Stored data
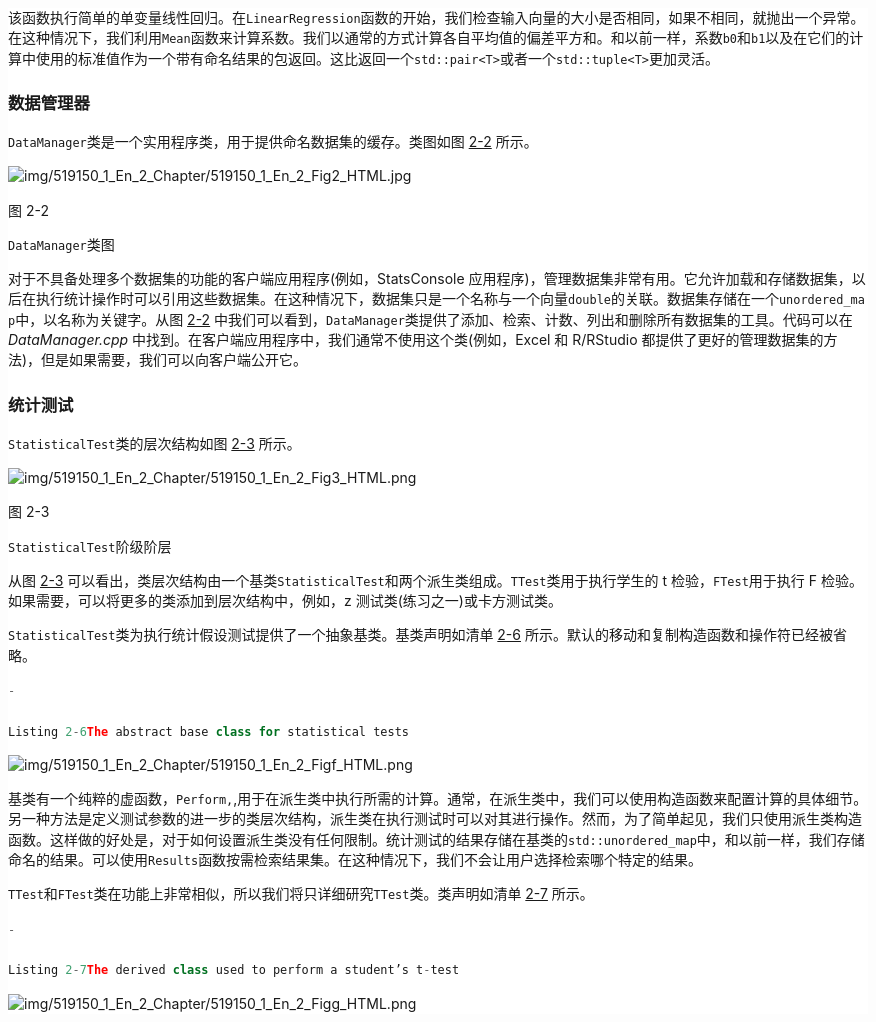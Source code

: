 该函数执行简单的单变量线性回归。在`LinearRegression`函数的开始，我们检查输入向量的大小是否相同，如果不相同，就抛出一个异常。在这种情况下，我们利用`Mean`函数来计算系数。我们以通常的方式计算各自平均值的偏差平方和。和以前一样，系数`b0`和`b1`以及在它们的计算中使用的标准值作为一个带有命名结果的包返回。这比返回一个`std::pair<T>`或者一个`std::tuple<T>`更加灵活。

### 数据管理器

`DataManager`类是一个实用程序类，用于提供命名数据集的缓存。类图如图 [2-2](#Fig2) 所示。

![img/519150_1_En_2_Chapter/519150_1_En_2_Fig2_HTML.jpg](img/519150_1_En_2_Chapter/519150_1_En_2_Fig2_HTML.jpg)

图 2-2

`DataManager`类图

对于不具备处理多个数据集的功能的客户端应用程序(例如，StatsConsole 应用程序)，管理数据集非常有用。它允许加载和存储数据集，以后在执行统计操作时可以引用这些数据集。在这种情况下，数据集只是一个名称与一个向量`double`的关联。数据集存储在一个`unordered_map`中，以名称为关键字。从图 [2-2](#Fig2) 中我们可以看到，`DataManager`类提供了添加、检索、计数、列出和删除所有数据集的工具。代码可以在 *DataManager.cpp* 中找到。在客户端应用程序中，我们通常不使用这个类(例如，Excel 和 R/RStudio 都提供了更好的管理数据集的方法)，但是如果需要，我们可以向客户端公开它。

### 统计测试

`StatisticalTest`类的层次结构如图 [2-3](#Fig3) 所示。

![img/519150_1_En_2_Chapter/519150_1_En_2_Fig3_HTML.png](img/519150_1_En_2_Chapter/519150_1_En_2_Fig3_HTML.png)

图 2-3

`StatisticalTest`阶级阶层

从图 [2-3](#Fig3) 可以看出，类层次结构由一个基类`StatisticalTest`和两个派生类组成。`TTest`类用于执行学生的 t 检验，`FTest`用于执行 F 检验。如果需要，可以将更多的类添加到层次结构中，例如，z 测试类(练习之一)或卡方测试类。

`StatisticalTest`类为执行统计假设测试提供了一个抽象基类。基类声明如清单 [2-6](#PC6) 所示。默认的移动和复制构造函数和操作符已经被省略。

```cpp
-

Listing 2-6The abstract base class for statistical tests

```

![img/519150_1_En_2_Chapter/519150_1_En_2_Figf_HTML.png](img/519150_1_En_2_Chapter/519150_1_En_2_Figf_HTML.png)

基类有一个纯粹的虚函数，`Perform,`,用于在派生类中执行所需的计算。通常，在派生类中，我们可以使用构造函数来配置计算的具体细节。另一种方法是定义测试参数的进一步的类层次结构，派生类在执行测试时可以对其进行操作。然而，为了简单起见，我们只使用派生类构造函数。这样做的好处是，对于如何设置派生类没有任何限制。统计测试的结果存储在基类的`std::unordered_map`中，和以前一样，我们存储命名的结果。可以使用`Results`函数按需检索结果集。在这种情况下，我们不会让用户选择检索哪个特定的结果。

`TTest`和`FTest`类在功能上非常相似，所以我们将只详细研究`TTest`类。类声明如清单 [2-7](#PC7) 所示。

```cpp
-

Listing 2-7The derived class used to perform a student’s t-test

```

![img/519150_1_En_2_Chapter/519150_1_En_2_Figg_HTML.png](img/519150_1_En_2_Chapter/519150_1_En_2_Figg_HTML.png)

EXERCISE BRIEF = Your output should be the lines from the one with "F 检验。如果需要，可以将更多的类添加到层次结构中，例如，z 测试类(练习之一)或卡方测试类。" through the end of the records above, copied exactly.

OUTPUT BELOW =
从图 [2-3](#Fig3) 可以看出，类层次结构由一个基类`StatisticalTest`和两个派生类组成。`TTest`类用于执行学生的 t 检验，`FTest`用于执行 F 检验。如果需要，可以将更多的类添加到层次结构中，例如，z 测试类(练习之一)或卡方测试类。

`StatisticalTest`类为执行统计假设测试提供了一个抽象基类。基类声明如清单 [2-6](#PC6) 所示。默认的移动和复制构造函数和操作符已经被省略。

```cpp
-

Listing 2-6The abstract base class for statistical tests

```

![img/519150_1_En_2_Chapter/519150_1_En_2_Figf_HTML.png](img/519150_1_En_2_Chapter/519150_1_En_2_Figf_HTML.png)

基类有一个纯粹的虚函数，`Perform,`,用于在派生类中执行所需的计算。通常，在派生类中，我们可以使用构造函数来配置计算的具体细节。另一种方法是定义测试参数的进一步的类层次结构，派生类在执行测试时可以对其进行操作。然而，为了简单起见，我们只使用派生类构造函数。这样做的好处是，对于如何设置派生类没有任何限制。统计测试的结果存储在基类的`std::unordered_map`中，和以前一样，我们存储命名的结果。可以使用`Results`函数按需检索结果集。在这种情况下，我们不会让用户选择检索哪个特定的结果。

`TTest`和`FTest`类在功能上非常相似，所以我们将只详细研究`TTest`类。类声明如清单 [2-7](#PC7) 所示。

```cpp
-

Listing 2-7The derived class used to perform a student’s t-test

```

![img/519150_1_En_2_Chapter/519150_1_En_2_Figg_HTML.png](img/519150_1_En_2_Chapter/519150_1_En_2_Figg_HTML.png)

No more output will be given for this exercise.